Um estudo canadense concluiu que o risco de infecção pelo vírus da hepatite C era 29 vezes maior na PSR em comparação com a população em geral. Considerando queixas de mal-estar na PSR, indivíduos com hepatite C são mais propensos a apresentar sintomas adversos relacionados à infecção, como sentir dor e desconforto regularmente (61% versus 35%) ou estar tão cansados que não têm energia para andar um quarteirão ou fazer trabalho físico leve (72% versus 48%). Fatores como as condições precárias associadas à vivência da situação de rua, a rigidez dos ambientes hospitalares e a falta de conscientização emergiram como as principais barreiras ao tratamento; e a disponibilidade dos serviços foram considerados facilitadores importantes (Paisi et al., 2022).
A PSR apresenta maiores chances de contrair tuberculose, além de apresentar taxas de comorbidades mais altas que as da população geral. As condições precárias de vida são fatores determinantes para a ocorrência da doença na PSR. Em estudo realizado em Salvador, a TB aparece como a terceira maior causa de adoecimento nesse grupo.

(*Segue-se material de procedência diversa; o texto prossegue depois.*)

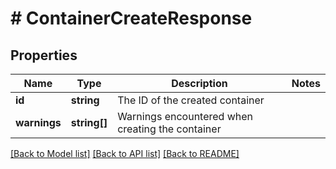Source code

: # # ContainerCreateResponse

## Properties

Name | Type | Description | Notes
------------ | ------------- | ------------- | -------------
**id** | **string** | The ID of the created container |
**warnings** | **string[]** | Warnings encountered when creating the container |

[[Back to Model list]](../../README.md#models) [[Back to API list]](../../README.md#endpoints) [[Back to README]](../../README.md)
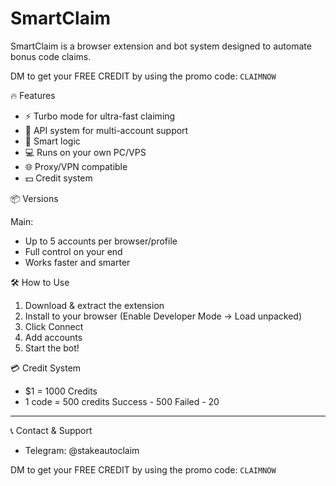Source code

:# SmartClaim
SmartClaim is a browser extension and bot system designed to automate bonus code claims. 

DM to get your FREE CREDIT by using the promo code: `CLAIMNOW`

🔥 Features

- ⚡ Turbo mode for ultra-fast claiming
- 🔐 API system for multi-account support
- 🧠 Smart logic
- 💻 Runs on your own PC/VPS
- 🌐 Proxy/VPN compatible
- 💵 Credit system

📦 Versions

Main:
- Up to 5 accounts per browser/profile
- Full control on your end
- Works faster and smarter

🛠 How to Use

1. Download & extract the extension
2. Install to your browser (Enable Developer Mode → Load unpacked)
3. Click Connect
4. Add accounts 
5. Start the bot!

💳 Credit System

- $1 = 1000 Credits
- 1 code = 500 credits
Success - 500
Failed - 20

---

📞 Contact & Support

- Telegram: @stakeautoclaim

DM to get your FREE CREDIT by using the promo code: `CLAIMNOW`
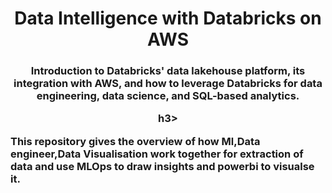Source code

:<h1 align="center">Data Intelligence with Databricks on AWS</h1>
<h3 align="center">Introduction to Databricks' data lakehouse platform, its integration with AWS, and how to leverage Databricks for data engineering, data science, and SQL-based analytics.

h3>




<p align="left">
This repository gives the overview of how Ml,Data engineer,Data Visualisation work together for extraction of data and use MLOps to draw insights and powerbi to visualse it.
</p>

Já em uma pesquisa realizada em São Paulo, com base em dados de 2009 a 2013, estimou que o abandono do tratamento entre a PSR chega a 57,3%.
Em um outro estudo descritivo sobre a PSR baseado em dados do Sinan e do CadÚnico foi observado que a alta proporção de abandono do tratamento (39,0%) refletiu em elevados percentuais de reingresso e reincidência da doença (Silva et al., 2021).
Para mais informações veja o curso Manejo da Tuberculose na Atenção Primária à Saúde para População em Situação de Rua.
A vida nas ruas configura-se como uma sinergia de situações de discriminação e violência que aumentam a vulnerabilidade à infecção pelo HIV, assim como em várias outras condições e morbidades observadas neste curso. Ao mesmo tempo, tais condições dificultam o acesso aos serviços de saúde e a guarda da medicação antirretroviral utilizada, impedindo o tratamento adequado nos casos de adoecimento por Aids. Além disso, as PSR apresentam taxa de internação hospitalar 10 vezes maior que a população domiciliada devido às complicações do HIV (Lopes, 2016).
Vale destacar também que alguns estudos realizados constataram que as PSR com HIV/Aids sofreram mais discriminação, em comparação com pessoas de nível socioeconômico mais alto e com moradia. Tal situação pode ocorrer em relação aos demais agravos referidos nesta aula.